O cornudo infiel
por Equipe De Primeira15h55

Por Airton Gontow*
Há muito pouco tempo Jardel, um dos maiores ídolos da história gremista, confessou, de forma comovente, que passou um longo período envolvido com drogas e pediu uma chance para jogar no Grêmio. Queria uma oportunidade de retomar, no ocaso de sua carreira, uma trajetória vencedora. Buscava ainda, visivelmente, como um filho, abrigo e conforto nos braços de quem o amava. A torcida tricolor gaúcha ficou comovida e pediu sua contratação. O caso repercutiu no País e todos esperaram pelas cenas do retorno de Jardel ao clube.
Mas o presidente Paulo Odone permaneceu impassível. Ele, a diretoria de futebol e o técnico Celso Roth ficaram insensíveis ao drama vivido pelo artilheiro que tantas alegrias deu ao clube; ficaram indiferentes aos e-mails, telefonemas, pedidos na rua e manifestações no estádio. Nem sequer consideraram a possibilidade, ainda, que remota, de se construir uma das mais belas e humanas histórias do futebol.
Agiram com pragmatismo. Mas com um pragmatismo burro. Até porque independente da recuperação do atleta, estava claro que o time ganharia a simpatia da opinião pública nacional, que a marca do patrocinador estaria nas manchetes de todos os meios de comunicação e que a torcida gremista responderia em massa, lotando ainda mais os estádios e até perdoando eventuais erros de Jardel, que poderia até entrar no segundo tempo dos jogos fáceis e já decididos.
Odone traiu o jogador que deu títulos ao clube. Traiu os aficcionados que, como poucos clubes no País, têm dado exemplos de reverência a antigos ídolos, como nos jogos em que aplaudiram e cantaram hinos em homenagem a Renato Gaúcho e Danrlei, ainda que estes estivessem defendendo novas cores.
Mas o presidente não traiu apenas Jardel e os torcedores. É uma história que se repete. Perguntem a Sandro Goiano e Galatto, dois dos heróis da Batalha dos Aflitos, o que sentem sobre a maneira como foram negociados.

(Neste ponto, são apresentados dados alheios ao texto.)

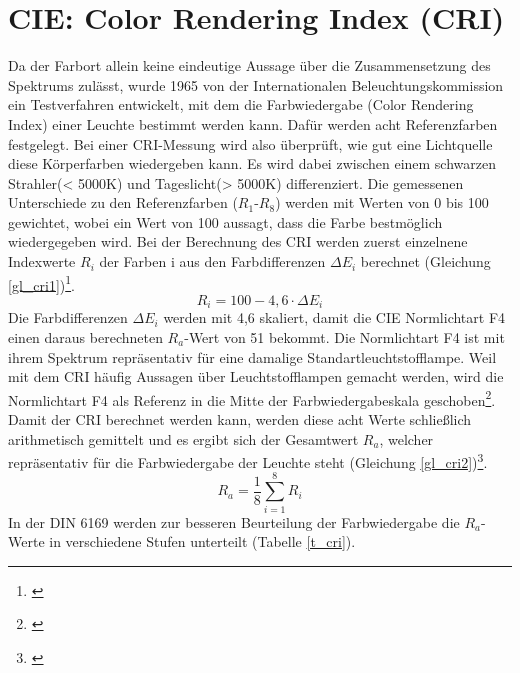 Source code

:\section{CIE: Color Rendering Index (CRI)} \label{sec_cri}
Da der Farbort allein keine eindeutige Aussage über die Zusammensetzung des Spektrums zulässt, wurde 1965 von der Internationalen Beleuchtungskommission ein Testverfahren entwickelt, mit dem die Farbwiedergabe (Color Rendering Index) einer Leuchte bestimmt werden kann. Dafür werden acht Referenzfarben festgelegt. Bei einer CRI-Messung wird also überprüft, wie gut eine Lichtquelle diese Körperfarben wiedergeben kann. Es wird dabei zwischen einem schwarzen Strahler(< 5000K) und Tageslicht(> 5000K) differenziert. Die gemessenen Unterschiede zu den Referenzfarben ($R_{1}$-$R_{8}$) werden mit Werten von 0 bis 100 gewichtet, wobei ein Wert von 100 aussagt, dass die Farbe bestmöglich wiedergegeben wird. Bei der Berechnung des CRI werden zuerst einzelnene Indexwerte $R_{i}$ der Farben i aus den Farbdifferenzen $\Delta E_{i}$ berechnet (Gleichung \ref{gl_cri1})\footnote{\cite{davis_ohno}}.
	\begin{equation}\label{gl_cri1}
		R_{i} = 100 - 4,6 \cdot \Delta E_{i}
	\end{equation}
Die Farbdifferenzen $\Delta E_{i}$ werden mit 4,6 skaliert, damit die CIE Normlichtart F4 einen daraus berechneten $R_{a}$-Wert von 51 bekommt. Die Normlichtart F4 ist mit ihrem Spektrum repräsentativ für eine damalige  Standartleuchtstofflampe. Weil mit dem CRI häufig Aussagen über Leuchtstofflampen gemacht werden, wird die Normlichtart F4 als Referenz in die Mitte der Farbwiedergabeskala geschoben\footnote{\cite{housmoss}}.\\
Damit der CRI berechnet werden kann, werden diese acht Werte  schließlich arithmetisch gemittelt und es ergibt sich der Gesamtwert $R_{a}$,  welcher repräsentativ für die Farbwiedergabe der Leuchte steht (Gleichung \ref{gl_cri2})\footnote{\cite{production partner}}.
	\begin{equation}\label{gl_cri2}
		R_{a} =\frac{1}{8} \sum_{i=1}^{8} R_{i}
	\end{equation}
In der DIN 6169 werden zur besseren Beurteilung der Farbwiedergabe die $R_{a}$-Werte in verschiedene Stufen unterteilt (Tabelle \ref{t_cri}).

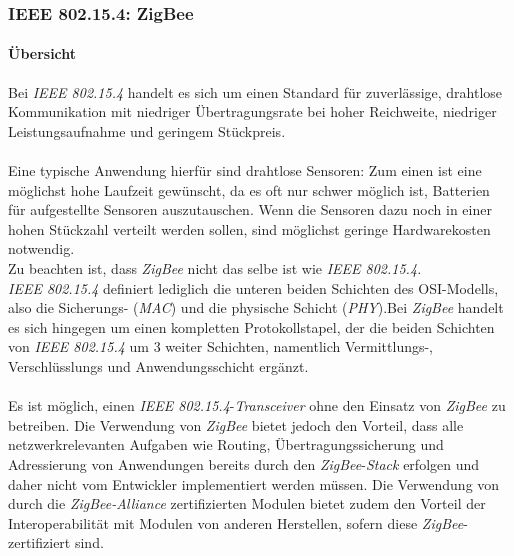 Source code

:         \subsubsection{IEEE 802.15.4: ZigBee}

            \paragraph{Übersicht}
                Bei \emph{IEEE 802.15.4} handelt es sich um einen Standard für 
                zuverlässige, drahtlose Kommunikation mit niedriger Übertragungsrate
                bei hoher Reichweite, niedriger Leistungsaufnahme und geringem Stückpreis.\\
                \\
                Eine typische Anwendung hierfür sind drahtlose Sensoren: Zum einen
                ist eine möglichst hohe Laufzeit gewünscht, da es oft nur schwer
                möglich ist, Batterien für aufgestellte Sensoren auszutauschen.
                Wenn die Sensoren dazu noch in einer hohen Stückzahl verteilt werden
                sollen, sind möglichst geringe Hardwarekosten notwendig.
                \\
                Zu beachten ist, dass \emph{ZigBee} nicht das selbe ist wie \emph{IEEE 802.15.4.}\\
                \emph{IEEE 802.15.4} definiert lediglich die unteren beiden Schichten des
                OSI-Modells, also die Sicherungs- (\emph{MAC}) und die physische Schicht 
                (\emph{PHY}).Bei \emph{ZigBee} handelt es sich hingegen um einen kompletten Protokollstapel,
                der die beiden Schichten von \emph{IEEE 802.15.4} um 3 weiter Schichten,
                namentlich Vermittlungs-, Verschlüsslungs und Anwendungsschicht 
                ergänzt. \cite{zigbee_specification}   \\
                \\
                Es ist möglich, einen \emph{IEEE 802.15.4}-\emph{Transceiver} ohne den Einsatz
                von \emph{ZigBee} zu betreiben. Die Verwendung von \emph{ZigBee} bietet jedoch
                den Vorteil, dass alle netzwerkrelevanten Aufgaben wie Routing,
                Übertragungssicherung und Adressierung von Anwendungen bereits
                durch den \emph{ZigBee}-\emph{Stack} erfolgen und daher nicht vom Entwickler
                implementiert werden müssen. Die Verwendung von durch die
                \emph{ZigBee-Alliance} zertifizierten Modulen bietet zudem den
                Vorteil der Interoperabilität mit Modulen von anderen Herstellen,
                sofern diese \emph{ZigBee}-zertifiziert sind.

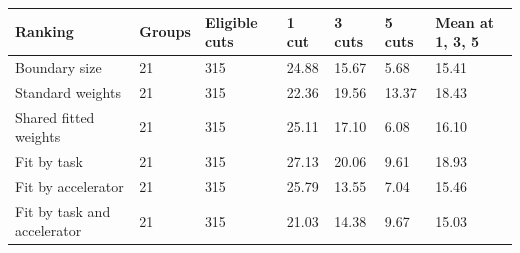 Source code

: \begin{tabular}{@{}lllllll@{}}
\toprule
Ranking & Groups & Eligible cuts & 1 cut & 3 cuts & 5 cuts & Mean at 1, 3, 5 \\
\midrule
Boundary size & 21 & 315 & 24.88 & 15.67 & 5.68 & 15.41 \\
Standard weights & 21 & 315 & 22.36 & 19.56 & 13.37 & 18.43 \\
Shared fitted weights & 21 & 315 & 25.11 & 17.10 & 6.08 & 16.10 \\
Fit by task & 21 & 315 & 27.13 & 20.06 & 9.61 & 18.93 \\
Fit by accelerator & 21 & 315 & 25.79 & 13.55 & 7.04 & 15.46 \\
Fit by task and accelerator & 21 & 315 & 21.03 & 14.38 & 9.67 & 15.03 \\
\bottomrule
\end{tabular}
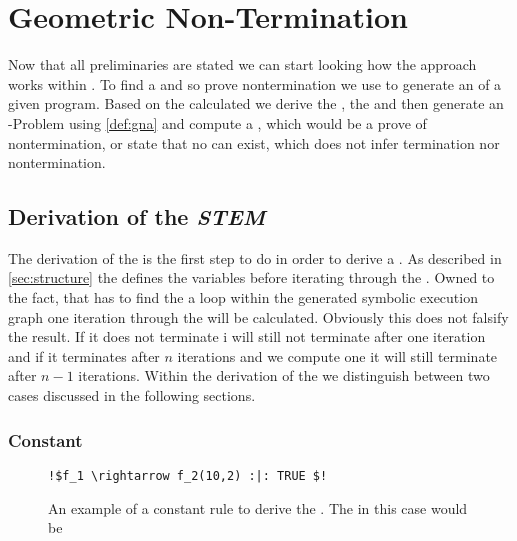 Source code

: \chapter{Geometric Non-Termination}

Now that all preliminaries are stated we can start looking how the approach works within \aprove. To find a \gna and so prove nontermination we use \aprove to generate an \its of a given program. %
Based on the calculated \its we derive the \stem, the \loopt and then generate an -Problem using \autoref{def:gna} and compute a \gna, which would be a prove of nontermination, or state that no \gna can exist, which does not infer termination nor nontermination.

\section{Derivation of the \emph{STEM}}
\label{sec:stem}
The derivation of the \stem is the first step to do in order to derive a \gna. As described in \autoref{sec:structure} the \stem defines the variables before iterating through the \loopt.  Owned to the fact, that \aprove has to find the a loop within the generated symbolic execution graph %
one iteration through the \loopt will be calculated. Obviously this does not falsify the result. If it does not terminate i will still not terminate after one iteration and if it terminates after $n$ iterations and we compute one it will still terminate after $n-1$ iterations. \newline
Within the derivation of the \stem we distinguish between two cases discussed in the following sections.

\subsection{Constant \stem}
\label{sec:stem-const}

\newsavebox{\stemexone}%
\begin{wrapfigure}{r}{0.6\textwidth}
	\begin{lstlisting}[escapechar=!]
	!$f_1 \rightarrow f_2(10,2) :|: TRUE $!
	\end{lstlisting}	
	\caption{An example of a constant \its rule to derive the \stem. The \stem in this case would be \usebox{\stemexone} }
	\label{lst:stem-cons}
\end{wrapfigure}

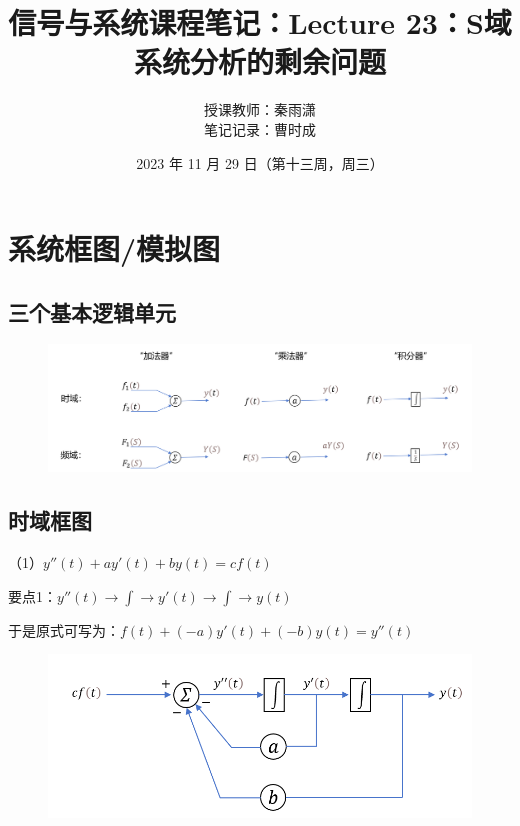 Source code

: \documentclass[UTF8]{ctexart}
\begin{document}
\title{信号与系统课程笔记：Lecture 23：S域系统分析的剩余问题}
\author{授课教师：秦雨潇 \\
        笔记记录：曹时成}
\date{2023 年 11 月 29 日（第十三周，周三）}
\maketitle

\section{系统框图/模拟图}
\subsection{三个基本逻辑单元}
\begin{figure}[h]
    \raggedright   %
    \includegraphics[scale=0.25]{1.png}
\end{figure}
\subsection{时域框图}
（1）$y''(t) + ay'(t) + by(t) = cf(t)$ \par
要点1：$y''(t)\longrightarrow \boxed{\text{$\int $}}\longrightarrow y'(t)\longrightarrow \boxed{\text{$\int $}}\longrightarrow y(t)$ \par
于是原式可写为：$f(t) +(-a)y'(t) + (-b)y(t)=y''(t)$ \par
\begin{figure}[h]
    \centering         %
    \includegraphics[scale=0.60]{2.png}
\end{figure}
\qquad  \par
\end{document}
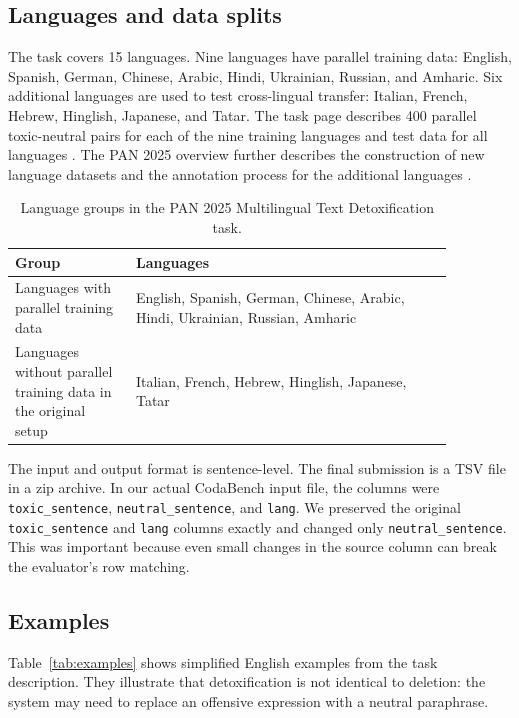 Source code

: \documentclass{article}
\begin{document}
\subsection{Languages and data splits}

The task covers 15 languages. Nine languages have parallel training data: English, Spanish, German, Chinese, Arabic, Hindi, Ukrainian, Russian, and Amharic. Six additional languages are used to test cross-lingual transfer: Italian, French, Hebrew, Hinglish, Japanese, and Tatar. The task page describes 400 parallel toxic-neutral pairs for each of the nine training languages and test data for all languages \cite{pan25taskpage}. The PAN 2025 overview further describes the construction of new language datasets and the annotation process for the additional languages \cite{dementieva2025pantextdetox}.

\begin{table}[tbh!]
\centering
\begin{tabular}{p{0.24\linewidth}p{0.63\linewidth}}
\toprule
Group & Languages \\
\midrule
Languages with parallel training data & English, Spanish, German, Chinese, Arabic, Hindi, Ukrainian, Russian, Amharic \\
Languages without parallel training data in the original setup & Italian, French, Hebrew, Hinglish, Japanese, Tatar \\
\bottomrule
\end{tabular}
\caption{Language groups in the PAN 2025 Multilingual Text Detoxification task.}
\label{tab:languages}
\end{table}

The input and output format is sentence-level. The final submission is a TSV file in a zip archive. In our actual CodaBench input file, the columns were \texttt{toxic\_sentence}, \texttt{neutral\_sentence}, and \texttt{lang}. We preserved the original \texttt{toxic\_sentence} and \texttt{lang} columns exactly and changed only \texttt{neutral\_sentence}. This was important because even small changes in the source column can break the evaluator's row matching.

\subsection{Examples}

Table~\ref{tab:examples} shows simplified English examples from the task description. They illustrate that detoxification is not identical to deletion: the system may need to replace an offensive expression with a neutral paraphrase.
\end{document}
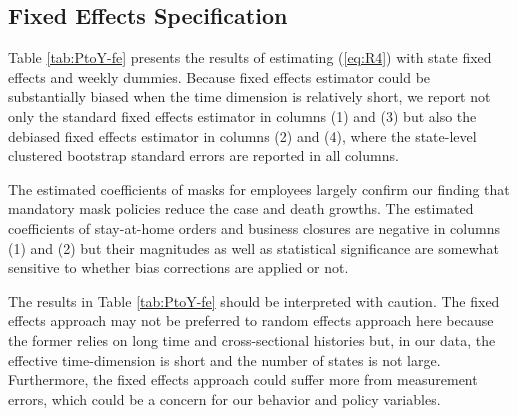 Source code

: \documentclass[11pt,reqno,letter]{amsart}
\theoremstyle{definition}
\begin{document}
\subsection{Fixed Effects Specification}

Table \ref{tab:PtoY-fe} presents the results of estimating (\ref{eq:R4})  with  state fixed effects and weekly dummies.  Because fixed effects estimator could be substantially biased when the time dimension is relatively short, we report not only the standard fixed effects estimator in columns (1) and (3) but also the debiased fixed effects estimator \citep[e.g.,][]{chen2019mastering} in columns (2) and (4), where the state-level clustered bootstrap standard errors are reported in all columns.

The estimated coefficients of masks for employees largely confirm our finding that mandatory mask policies reduce the case and death growths. The estimated coefficients of stay-at-home orders and business closures are negative in columns (1) and (2) but their magnitudes as well as statistical significance are somewhat sensitive to whether bias corrections are applied or not. %

The results in Table \ref{tab:PtoY-fe} should be interpreted with caution. The fixed effects approach may not be preferred to random effects approach here because the former relies on long time and cross-sectional histories but, in our data, the effective time-dimension is short and the number of states is not large. Furthermore, the fixed effects approach could suffer more from  measurement errors, which could be a concern for our behavior and policy variables.
\end{document}
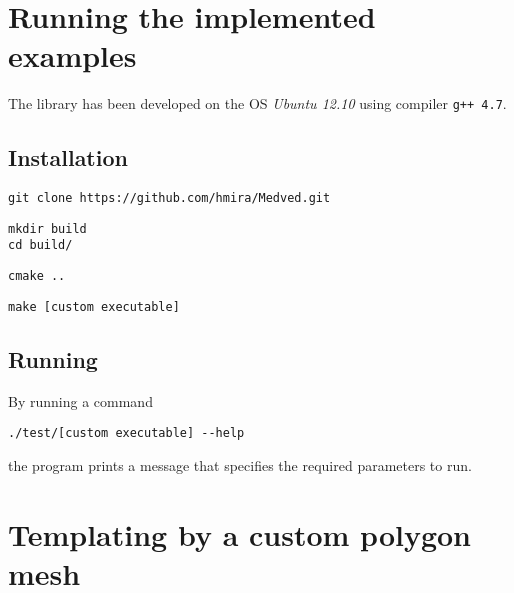 \begin{appendices}

\chapter{Running the implemented examples}

The library has been developed on the OS \emph{Ubuntu 12.10} using compiler \texttt{g++ 4.7}.



\section{Installation}

\begin{lstlisting}
git clone https://github.com/hmira/Medved.git
\end{lstlisting}

\begin{lstlisting}
mkdir build
cd build/
\end{lstlisting}

\begin{lstlisting}
cmake ..
\end{lstlisting}

\begin{lstlisting}
make [custom executable]
\end{lstlisting}

\section{Running}

By running a command

\begin{lstlisting}
./test/[custom executable] --help
\end{lstlisting}
the program prints a message that specifies the required parameters to run.

\chapter{Templating by a custom polygon mesh}


\end{appendices}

O agora ultrajado Paulo Odone nunca julgou nenhuma Proposta Indecente quando o dinheiro foi oferecido diretamente para o Grêmio. Vendeu o jovem Carlos Eduardo (então com 20 anos de idade), por cerca de 8 milhões de euros para o Hoffenheim, da segunda divisão da Alemanha; o versátil e impetuoso Lucas (então com 20 anos) por 9 milhões de euros para o Liverpool; e o prodígio Anderson (então com 17 anos), por cerca de 6 milhões de euros a um fundo de investimento português. Não sou contrário à venda de jogadores, já que o clube precisa de dinheiro. Se o Grêmio não deixa de vender seus jovens craques por que então um jogador de 30 anos, com um vínculo de poucos meses com o clube, não negociaria a si mesmo por 5 milhões de dólares?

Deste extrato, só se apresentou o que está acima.